- _Work required_
Please work out how many lines in the records below include the word "needed", and reply with that number only.
▶
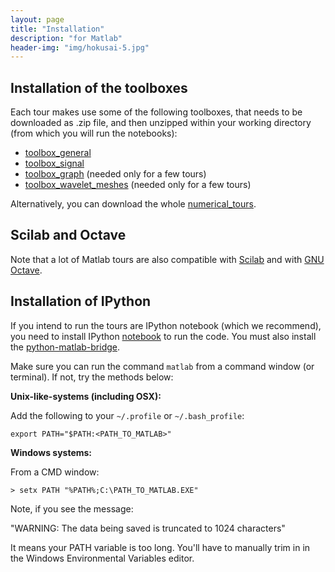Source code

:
 ```yaml
---
layout: page
title: "Installation"
description: "for Matlab"
header-img: "img/hokusai-5.jpg"
---
```


Installation of the toolboxes
------------

Each tour makes use some of the following toolboxes, that needs to be downloaded as .zip file, and then unzipped within your working directory (from which you will run the notebooks):

* [toolbox_general](https://github.com/gpeyre/numerical-tours/raw/master/matlab/toolbox_general.zip)
* [toolbox_signal](https://github.com/gpeyre/numerical-tours/raw/master/matlab/toolbox_signal.zip)
* [toolbox_graph](https://github.com/gpeyre/numerical-tours/raw/master/matlab/toolbox_graph.zip) (needed only for a few tours)
* [toolbox_wavelet_meshes](https://github.com/gpeyre/numerical-tours/raw/master/matlab/toolbox_wavelet_meshes.zip) (needed only for a few tours)

Alternatively, you can download the whole [numerical_tours][1].


Scilab and Octave
------------

Note that a lot of Matlab tours are also compatible with [Scilab](http://www.scilab.org/) and with [GNU Octave](https://www.gnu.org/software/octave/).


Installation of IPython
------------

If you intend to run the tours are IPython notebook (which we recommend), you need to install IPython [notebook][2] to run the code. You must also install the [python-matlab-bridge][3].

Make sure you can run the command `matlab` from a command window (or terminal).  If not, try the methods below:

__Unix-like-systems (including OSX):__

Add the following to your `~/.profile` or `~/.bash_profile`:

`export PATH="$PATH:<PATH_TO_MATLAB>"`

__Windows systems:__

From a CMD window:

`> setx PATH "%PATH%;C:\PATH_TO_MATLAB.EXE"`

Note, if you see the message:

"WARNING: The data being saved is truncated to 1024 characters"

It means your PATH variable is too long. You'll have to manually trim in in the Windows Environmental Variables editor.

[1]: https://github.com/gpeyre/numerical-tours/archive/master.zip
[2]: http://ipython.org/install.html
[3]: http://arokem.github.io/python-matlab-bridge/
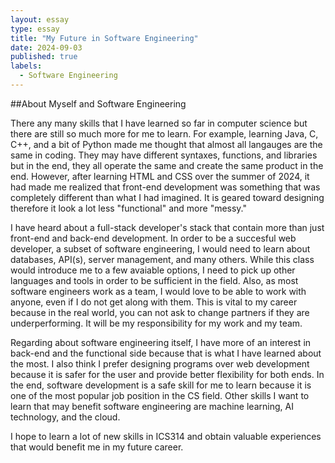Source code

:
 ```yaml
---
layout: essay
type: essay
title: "My Future in Software Engineering"
date: 2024-09-03
published: true
labels:
  - Software Engineering
---
```


##About Myself and Software Engineering

There any many skills that I have learned so far in computer science but there are still so much more for me to learn. For example, learning Java, C, C++, and a bit of Python made me thought that almost all langauges are the same in coding. They may have different syntaxes, functions, and libraries but in the end, they all operate the same and create the same product in the end. However, after learning HTML and CSS over the summer of 2024, it had made me realized that front-end development was something that was completely different than what I had imagined. It is geared toward designing therefore it look a lot less "functional" and more "messy."

I have heard about a full-stack developer's stack that contain more than just front-end and back-end development. In order to be a succesful web developer, a subset of software engineering, I would need to learn about databases, API(s), server management, and many others. While this class would introduce me to a few avaiable options, I need to pick up other languages and tools in order to be sufficient in the field. Also, as most software engineers work as a team, I would love to be able to work with anyone, even if I do not get along with them. This is vital to my career because in the real world, you can not ask to change partners if they are underperforming. It will be my responsibility for my work and my team.

Regarding about software engineering itself, I have more of an interest in back-end and the functional side because that is what I have learned about the most. I also think I prefer designing programs over web development because it is safer for the user and provide better flexibility for both ends. In the end, software development is a safe skill for me to learn because it is one of the most popular job position in the CS field. Other skills I want to learn that may benefit software engineering are machine learning, AI technology, and the cloud. 

I hope to learn a lot of new skills in ICS314 and obtain valuable experiences that would benefit me in my future career.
◀
- _Completed task_
2